Такая же драматическая коллизия, связанная с судь-бой рода, происходит у Иакова, когда ему приходится выбирать между двумя дочерьми Лавана – старшей, чье имя Лия, и младшей, по имени Рахиль[69].
«Лия была слаба глазами, а Рахиль была красива станом» (Бытие. XXIX, 16, 17).
Литография Шагала показывает нам Рахиль, встречающую Иакова[70]. В ее взгляде сказано всё. Как она смотрит на Иакова!

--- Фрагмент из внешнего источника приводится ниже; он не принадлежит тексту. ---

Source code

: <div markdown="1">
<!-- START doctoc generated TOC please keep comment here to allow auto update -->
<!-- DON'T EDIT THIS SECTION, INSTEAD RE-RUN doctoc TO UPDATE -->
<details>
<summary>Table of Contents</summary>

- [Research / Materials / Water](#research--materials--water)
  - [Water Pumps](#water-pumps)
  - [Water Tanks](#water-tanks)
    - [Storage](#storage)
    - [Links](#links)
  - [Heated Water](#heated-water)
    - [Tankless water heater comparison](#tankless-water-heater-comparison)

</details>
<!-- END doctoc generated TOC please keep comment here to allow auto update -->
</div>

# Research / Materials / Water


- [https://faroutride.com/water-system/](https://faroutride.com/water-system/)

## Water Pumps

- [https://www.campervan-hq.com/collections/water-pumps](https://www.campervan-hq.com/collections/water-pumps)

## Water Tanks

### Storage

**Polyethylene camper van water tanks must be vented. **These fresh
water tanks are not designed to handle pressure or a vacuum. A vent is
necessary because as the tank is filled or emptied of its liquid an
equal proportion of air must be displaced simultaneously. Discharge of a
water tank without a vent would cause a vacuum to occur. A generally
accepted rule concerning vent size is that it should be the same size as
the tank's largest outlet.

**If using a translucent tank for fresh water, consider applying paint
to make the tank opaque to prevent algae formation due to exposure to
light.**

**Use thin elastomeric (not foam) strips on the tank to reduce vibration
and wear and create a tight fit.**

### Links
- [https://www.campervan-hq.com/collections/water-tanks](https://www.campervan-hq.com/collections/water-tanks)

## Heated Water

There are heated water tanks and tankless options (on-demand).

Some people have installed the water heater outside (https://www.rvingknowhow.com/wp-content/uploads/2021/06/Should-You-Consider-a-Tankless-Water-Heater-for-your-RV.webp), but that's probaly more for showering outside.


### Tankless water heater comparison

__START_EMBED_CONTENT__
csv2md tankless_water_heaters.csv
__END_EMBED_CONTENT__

В те счастливые времена у красивых женщин служанки тоже были красивыми. Шагал знает это: серия его рисунков показывает нам целый цветник красавиц. И поскольку веление судьбы не терпит отлагательств, служанки приходят на помощь своим бесплодным хозяйкам. Лия и Рахиль дают Иакову своих служанок[71]. Иаков взял в жены обеих сестер. Шагал может показать нам только основных действующих лиц этой запутанной истории. Но он ясно дает понять: слава женщины в том, чтобы дать сына Иакову, чтобы служить судьбам Израиля.